4.1. Disaggregation and Disk Heating

We find that particles in Saturn's opaque rings have a nonintuitive relationship between their cohesive strengths and the maximum structure size that they can form. It was expected that ring particles were more likely to form aggregates as interparticle cohesion increases; however, we find that large values of cohesion frustrates aggregate growth, and self-gravity wake structure is destroyed. Furthermore, we find that this process tends to cause a sharp increase in the z velocity dispersion of the ring.

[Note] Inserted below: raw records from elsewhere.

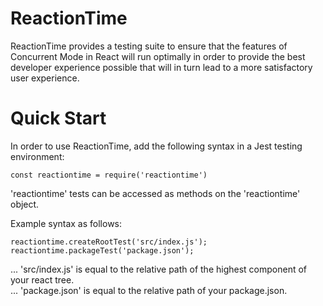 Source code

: # ReactionTime
ReactionTime provides a testing suite to ensure that the features of Concurrent Mode in React will run optimally in order to provide the best developer experience possible that will in turn lead to a more satisfactory user experience. 

# Quick Start
In order to use ReactionTime, add the following syntax in a Jest testing environment:

`const reactiontime = require('reactiontime')`

'reactiontime' tests can be accessed as methods on the 'reactiontime' object.

Example syntax as follows:

`
reactiontime.createRootTest('src/index.js');
reactiontime.packageTest('package.json');
`

... 'src/index.js' is equal to the relative path of the highest component of your react tree.
<br>
... 'package.json' is equal to the relative path of your package.json.
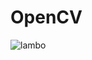 # OpenCV
![lambo](https://user-images.githubusercontent.com/96039379/192236595-2ce19285-4855-45d2-8c17-2413da6ba011.png)
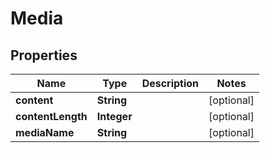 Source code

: 

# Media


## Properties

| Name | Type | Description | Notes |
|------------ | ------------- | ------------- | -------------|
|**content** | **String** |  |  [optional] |
|**contentLength** | **Integer** |  |  [optional] |
|**mediaName** | **String** |  |  [optional] |



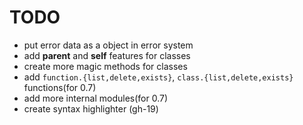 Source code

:# TODO

- put error data as a object in error system
- add **parent** and **self** features for classes
- create more magic methods for classes
- add `function.{list,delete,exists}`, `class.{list,delete,exists}` functions(for 0.7)
- add more internal modules(for 0.7)
- create syntax highlighter (gh-19)
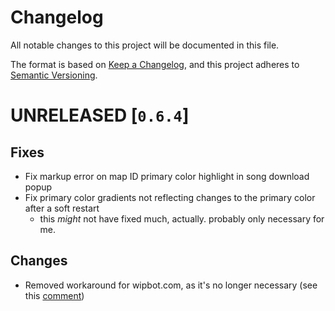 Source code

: # Changelog

All notable changes to this project will be documented in this file.

The format is based on [Keep a Changelog](https://keepachangelog.com/en/1.1.0/),
and this project adheres to [Semantic Versioning](https://semver.org/spec/v2.0.0.html).

# UNRELEASED [`0.6.4`]

## Fixes
- Fix markup error on map ID primary color highlight in song download popup
- Fix primary color gradients not reflecting changes to the primary color after a soft restart
    - this *might* not have fixed much, actually. probably only necessary for me.

## Changes
- Removed workaround for wipbot.com, as it's no longer necessary (see this [comment](https://github.com/Danielduel/wipbot-website/issues/1#issuecomment-3215786715))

From visual comparisons of the early stages of a low-cohesion simulation and a high-cohesion simulation, as shown in Figure 7, we find a possible explanation. We observe that ring particles with high cohesion form large aggregates extending in the radial direction, and these aggregates are then rotated by the tidal shear, collide, and break apart, injecting a massive amount of energy into the system. This may explain why the system has a "hotter" equilibrium state where the z velocity dispersion is high and no large aggregates are able to persist.

Figure 7.

Figure 7. Snapshots of the early stages of a high-cohesion simulation (left) and a low-cohesion simulation (right). It is evident that the structure forming at high cohesion extends more radially compared to that at low cohesion. This allows tidal shear to rotate the structure and inject energy into the system.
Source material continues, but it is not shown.